U.S. Sen. Charles Grassley, R-Iowa, notified federal authorities Wednesday that he found potential examples of overprescribing after requesting lists from states, including Minnesota, of doctors who issued the most prescriptions for antipsychotic and narcotic medications in 2008 and 2009.
The most egregious example, cited in a letter to Health and Human Services Secretary Kathleen Sebelius, was a Florida doctor who wrote 96,685 prescriptions for mental health drugs in 21 months and billed the cost to the state’s Medicaid program.
Grassley’s letter mentioned no Minnesota physicians, instead pointing out doctors in Ohio, Oklahoma and South Dakota who prescribed many more high-cost drugs than their colleagues to poor and disabled Medicaid patients.
Grassley’s findings don’t prove fraud or overprescribing, but they could cause doctors to be removed from participating in Medicare and Medicaid, government health programs that, between them, insure some 100 million elderly, poor and disabled Americans. He urged federal authorities to pick up the trail.

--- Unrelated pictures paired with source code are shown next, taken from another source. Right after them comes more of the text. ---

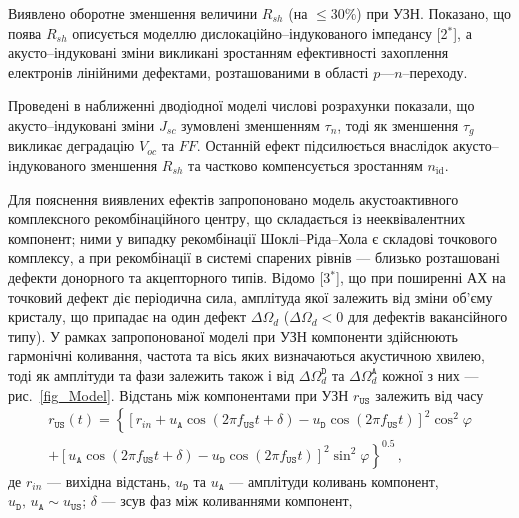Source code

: Виявлено оборотне зменшення величини  
$R_{sh}$
(на $\leq$30\%) при УЗН.
Показано, що поява $R_{sh}$ описується моделлю дислокаційно--індукованого імпедансу
[2$^*$], а акусто--індуковані зміни викликані зростанням ефективності захоплення електронів лінійними дефектами, розташованими в області $p$---$n$--переходу.

Проведені в наближенні дводіодної моделі числові розрахунки показали, що акусто--індуковані зміни $J_{sc}$ зумовлені зменшенням $\tau_{n}$,
тоді як зменшення $\tau_{g}$ викликає деградацію $V_{oc}$ та $F\!F$.
Останній ефект підсилюється внаслідок акусто--індукованого зменшення $R_{sh}$ та частково компенсується зростанням $n_\mathrm{id}$.

Для пояснення виявлених ефектів запропоновано модель акустоактивного комплексного рекомбінаційного центру, що складається із нееквівалентних компонент;
ними у випадку рекомбінації Шоклі--Ріда--Хола є складові точкового комплексу, а 
при рекомбінації в системі спарених рівнів --- близько розташовані дефекти донорного та акцепторного типів.
Відомо
[3$^*$], що
при поширенні АХ на точковий дефект діє періодична сила, амплітуда якої залежить від зміни об'єму кристалу, що припадає на один дефект $\Delta\Omega_d$
($\Delta\Omega_d<0$ для дефектів вакансійного типу).
У рамках запропонованої моделі при УЗН компоненти 
здійснюють гармонічні коливання, частота та вісь яких
визначаються акустичною хвилею, тоді як амплітуди та фази залежить також і від  $\Delta\Omega_d^\mathtt{D}$ та
$\Delta\Omega_d^\mathtt{A}$ кожної з них --- рис.~\ref{fig_Model}.
Відстань між компонентами при УЗН $r_\mathtt{US}$ залежить від часу
\begin{multline}
\label{eqrUS}
r_\mathtt{US}(t)=\left\{[r_{in}+u_\mathtt{A}\cos(2\pi f_\mathtt{US}t+\delta)-u_\mathtt{D}\cos(2\pi f_\mathtt{US}t)]^2\cos^2\varphi \right.\\
    \left.+ [u_\mathtt{A}\cos(2\pi f_\mathtt{US}t+\delta)-u_\mathtt{D}\cos(2\pi f_\mathtt{US}t)]^2\sin^2\varphi\right\}^{0.5}\,,
\end{multline}
де
$r_{in}$ --- вихідна відстань,
$u_\mathtt{D}$ та $u_\mathtt{A}$ --- амплітуди коливань компонент, $u_\mathtt{D},\,u_\mathtt{A}\sim u_\mathtt{US}$;
$\delta$ --- зсув фаз між коливаннями компонент,
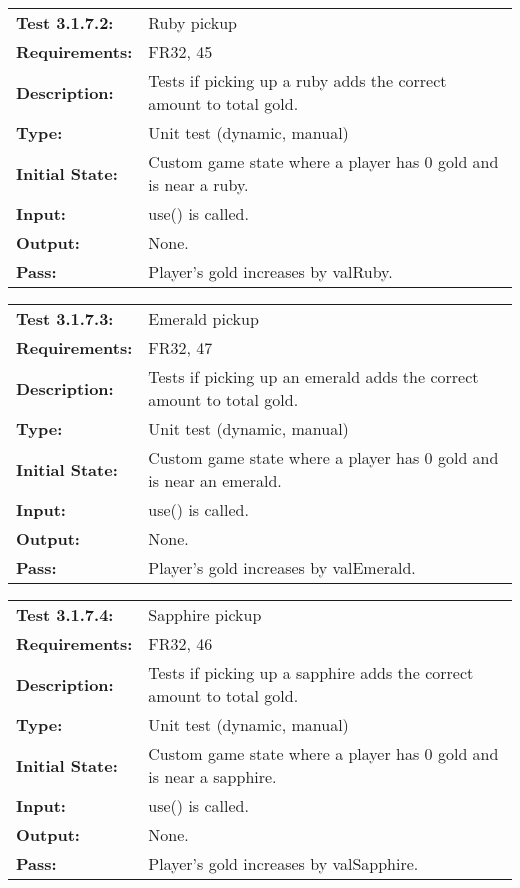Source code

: \documentclass[12pt, titlepage]{article}
\begin{document}
\begin{tabular}{|l|p{10cm}|}
    \hline
    \bf{Test} 3.1.7.2: & Ruby pickup \\
    \bf{Requirements}: & FR32, 45 \\
    \bf{Description}: & Tests if picking up a ruby adds the correct amount to total gold. \\
    \bf{Type}: & Unit test (dynamic, manual) \\
    \bf{Initial State}: & Custom game state where a player has $0$ gold and is near a ruby. \\
    \bf{Input}: & use() is called. \\
    \bf{Output}: & None. \\
    \bf{Pass}: & Player's gold increases by valRuby. \\
    \hline
\end{tabular}

\textcolor{red}{
\begin{tabular}{|l|p{10cm}|}
    \hline
    \bf{Test} 3.1.7.3: & Emerald pickup \\
    \bf{Requirements}: & FR32, 47 \\
    \bf{Description}: & Tests if picking up an emerald adds the correct amount to total gold. \\
    \bf{Type}: & Unit test (dynamic, manual) \\
    \bf{Initial State}: & Custom game state where a player has $0$ gold and is near an emerald. \\
    \bf{Input}: & use() is called. \\
    \bf{Output}: & None. \\
    \bf{Pass}: & Player's gold increases by valEmerald. \\
    \hline
\end{tabular}
}

\textcolor{red}{
\begin{tabular}{|l|p{10cm}|}
    \hline
    \bf{Test} 3.1.7.4: & Sapphire pickup \\
    \bf{Requirements}: & FR32, 46 \\
    \bf{Description}: & Tests if picking up a sapphire adds the correct amount to total gold. \\
    \bf{Type}: & Unit test (dynamic, manual) \\
    \bf{Initial State}: & Custom game state where a player has $0$ gold and is near a sapphire. \\
    \bf{Input}: & use() is called. \\
    \bf{Output}: & None. \\
    \bf{Pass}: & Player's gold increases by valSapphire. \\
    \hline
\end{tabular}
}
\end{document}
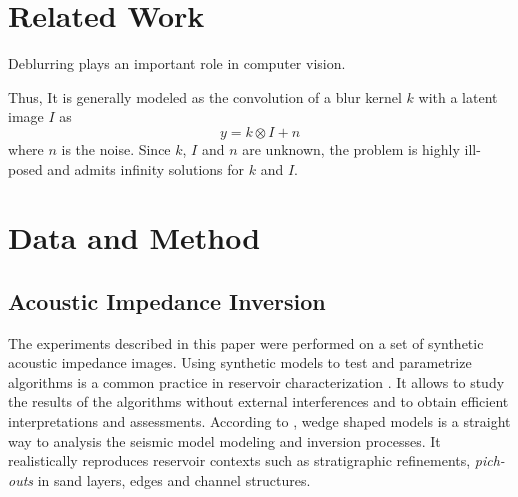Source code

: \documentclass[conference,compsoc]{IEEEtran}
\begin{document}

\section{Related Work}
Deblurring plays an important role in computer vision.

Thus, It is generally modeled as the convolution of a blur kernel $k$
with a latent image $I$ as
\begin{equation}
 y = k \otimes I + n
 \label{eq:fourier}
\end{equation}
where $n$ is the noise. Since $k$, $I$ and $n$ are unknown, the problem 
is highly ill-posed and admits infinity solutions for $k$ and $I$.





\section{Data and Method}

\subsection{Acoustic Impedance Inversion}
The experiments described in this paper were performed
on a set of synthetic acoustic impedance images. Using synthetic models
to test and parametrize algorithms is a common practice in reservoir characterization \cite{sergio}. It allows to study the
results of the algorithms without external interferences and to obtain efficient interpretations and assessments. 
According to \cite{Harvey}, wedge shaped models is a straight way to analysis the
seismic model modeling and inversion processes. It realistically reproduces
reservoir contexts such as stratigraphic refinements, \textit{pich-outs} in sand layers, 
edges and channel structures.
\end{document}
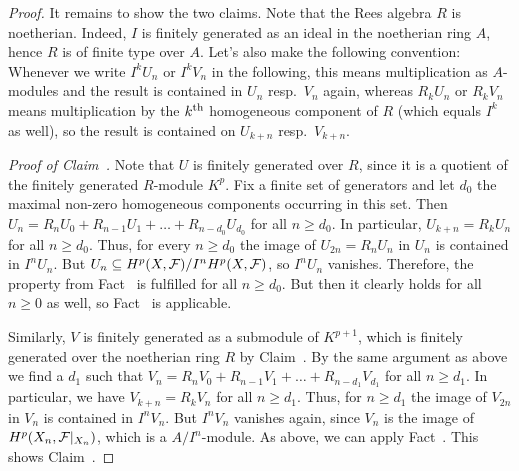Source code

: \documentclass[a4paper,parskip=half,numbers=enddot, DIV=12]{scrreprt}
\renewcommand{\geq}{\geqslant}
\begin{document}
\begin{proof}
	It remains to show the two claims. Note that the Rees algebra $R$ is noetherian. Indeed, $I$ is finitely generated as an ideal in the noetherian ring $A$, hence $R$ is of finite type over $A$. Let's also make the following convention: Whenever we write $I^kU_n$ or $I^kV_n$ in the following, this means multiplication as $A$-modules and the result is contained in $U_n$ resp.\ $V_n$ again, whereas $R_kU_n$ or $R_kV_n$ means multiplication by the $k^{\text{th}}$ homogeneous component of $R$ (which equals $I^k$ as well), so the result is contained on $U_{k+n}$ resp.\ $V_{k+n}$.
	
	\emph{Proof of Claim~.} Note that $U$ is finitely generated over $R$, since it is a quotient of the finitely generated $R$-module $K^p$. Fix a finite set of generators and let $d_0$ the maximal non-zero homogeneous components occurring in this set. Then $U_n=R_nU_0+R_{n-1}U_1+\ldots+R_{n-d_0}U_{d_0}$ for all $n\geq d_0$. In particular, $U_{k+n}=R_kU_n$ for all $n\geq d_0$. Thus, for every $n\geq d_0$ the image of $U_{2n}=R_nU_n$ in $U_n$ is contained in $I^nU_n$. But $U_n\subseteq H^p(X,\mathcal{F})/I^nH^p(X,\mathcal{F})$, so $I^nU_n$ vanishes. Therefore, the property from Fact~ is fulfilled for all $n\geq d_0$. But then it clearly holds for all $n\geq 0$ as well, so Fact~ is applicable.
	
	Similarly, $V$ is finitely generated as a submodule of $K^{p+1}$, which is finitely generated over the noetherian ring $R$ by Claim~. By the same argument as above we find a $d_1$ such that $V_n=R_nV_0+R_{n-1}V_1+\ldots+R_{n-d_1}V_{d_1}$ for all $n\geqslant d_1$. In particular, we have $V_{k+n}=R_kV_n$ for all $n\geq d_1$. Thus, for $n\geq d_1$ the image of $V_{2n}$ in $V_n$ is contained in $I^nV_n$. But $I^nV_n$ vanishes again, since $V_n$ is the image of $H^p(X_n,\mathcal{F}|_{X_n})$, which is a $A/I^n$-module. As above, we can apply Fact~. This shows Claim~.
	

\end{proof}
\end{document}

“This trend is found again and again across the states,” Grassley wrote, “suggesting that top prescribers stand out not only against other providers in their state, but against the very top prescribers in those states.”
Last April, Grassley asked Minnesota authorities for a list of 10 doctors who submitted the most claims to the Department of Human Services for prescriptions of such specific antipsychotics as Seroquel and such narcotics as OxyContin.
The state provided the information in May. It also conducted its own review to determine whether the prescriptions appeared appropriate, and whether the top prescribers of antipsychotics were in appropriate specialties, such as psychiatry.
A department spokeswoman said no formal investigations were launched as a result of the review.
None of the doctors on the Minnesota list appeared to approach the excesses Grassley highlighted in other states. Several are on staff at rural mental health centers, which puts them in a position to issue more prescriptions.
Roseville psychiatrist Dr. Roger Johnson stood out on the list, issuing 1,605 prescriptions for Seroquel to patients in Minnesota’s managed-care and fee-for-service Medicaid programs in 2009 — up from 916 prescriptions in 2008. Documents show that his claims to the fee-for-service program alone approached $450,000 last year. The next closest doctor billed the state for just 688 Seroquel prescriptions last year.